IT`S testament to the pure self-belief coursing through their veins that masked marauders Slipknot have given Polish Death Metal veterans, Behemoth, free reign with their stage show to open their show as special guests.

From the huge drum riser, video screens, blankets of fog, plumes of smoke and thunderous balls of flames, together with ghostly costumes, this was a show befitting a headliner.

With their hellish cries, brutal riffs and rampaging drums and songs like Wolves ov Siberia, Bartzabel and Chant For Eschaton 2000 they had the capacity crowd suitably warmed to boiling point.

While most bands would balk from such visual competition, Slipknot have nothing to fear as the strains of AC/DC`s For Those About To Rock preceded a suitably grand entrance with Unsainted from their latest chart topping release, We Are Not Your Kind and Disasterpiece from their classic Iowa album kicked things off in suitably savage style.

The first major show of the decade was well and truly underway.
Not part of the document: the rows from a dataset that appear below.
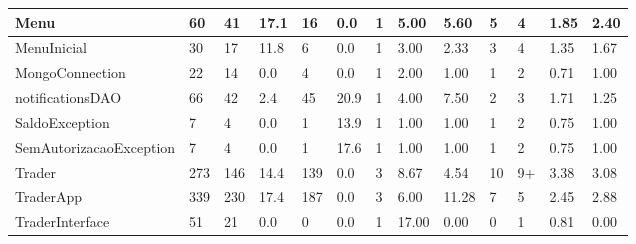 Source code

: \begin{table}[ht]
\begin{adjustbox}{width=1\textwidth}
\begin{tabular}{|l|l|l|l|l|l|l|l|l|l|l|l|l|}
Menu                         & 60           & 41         & 17.1            & 16       & 0.0            & 1       & 5.00            & 5.60                       & 5                   & 4                   & 1.85               & 2.40               \\ \hline
MenuInicial                  & 30           & 17         & 11.8            & 6        & 0.0            & 1       & 3.00            & 2.33                       & 3                   & 4                   & 1.35               & 1.67               \\ \hline
MongoConnection              & 22           & 14         & 0.0             & 4        & 0.0            & 1       & 2.00            & 1.00                       & 1                   & 2                   & 0.71               & 1.00               \\ \hline
notificationsDAO             & 66           & 42         & 2.4             & 45       & 20.9           & 1       & 4.00            & 7.50                       & 2                   & 3                   & 1.71               & 1.25               \\ \hline
SaldoException               & 7            & 4          & 0.0             & 1        & 13.9           & 1       & 1.00            & 1.00                       & 1                   & 2                   & 0.75               & 1.00               \\ \hline
SemAutorizacaoException      & 7            & 4          & 0.0             & 1        & 17.6           & 1       & 1.00            & 1.00                       & 1                   & 2                   & 0.75               & 1.00               \\ \hline
Trader                       & 273          & 146        & 14.4            & 139      & 0.0            & 3       & 8.67            & 4.54                       & 10                  & 9+                  & 3.38               & 3.08               \\ \hline
TraderApp                    & 339          & 230        & 17.4            & 187      & 0.0            & 3       & 6.00            & 11.28                      & 7                   & 5                   & 2.45               & 2.88               \\ \hline
TraderInterface              & 51           & 21         & 0.0             & 0        & 0.0            & 1       & 17.00           & 0.00                       & 0                   & 1                   & 0.81               & 0.00               \\ \hline

\end{tabular}
\end{adjustbox}
\end{table}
Corey Taylor prowled the stage with pent up fury, spitting out the lyrics to All Out Of Life, Before I Forget and Wait and Bleed while guitarists Jim Root and Mick Thomson stood imposingly on either side of the stage grinding out the colossal riffs that forge their signature sound.

Slipknot show wouldn`t quite be the same without a bombastic stage setting and this time round, they have exceeded even their own high standards.

With a central drum riser staircase leading to multiple platforms and gangways, huge video screens to each side, behind and above the stage.

Flanking each side of the stage with were colossal towers with smoke filled neon columns and platforms containing a range of percussive instruments including steel kegs and a stunning set of drums with wrap around video screens creating a jaw dropping structure for percussionist, Shawn “Clown” Crahan, to climb over.

Then there was the lighting rig that could have illuminated a small city and copious amounts of smoke, fire and brimstone.

An absolutely stunning spectacle topped off by nine onstage performers each in their own distinctive costume and eyrie mask.

Psychosocial`s thunderous stomp shook the foundations of the Arena to its core and ignited a riotous moshpit while Crahan dispatched a hanging keg with a flaming baseball bat adding some unique twists to the percussion of Duality before the pyrotechnic fuelled bombast of Sic and Surfacing left an already exhausted crowd on their knees in awe.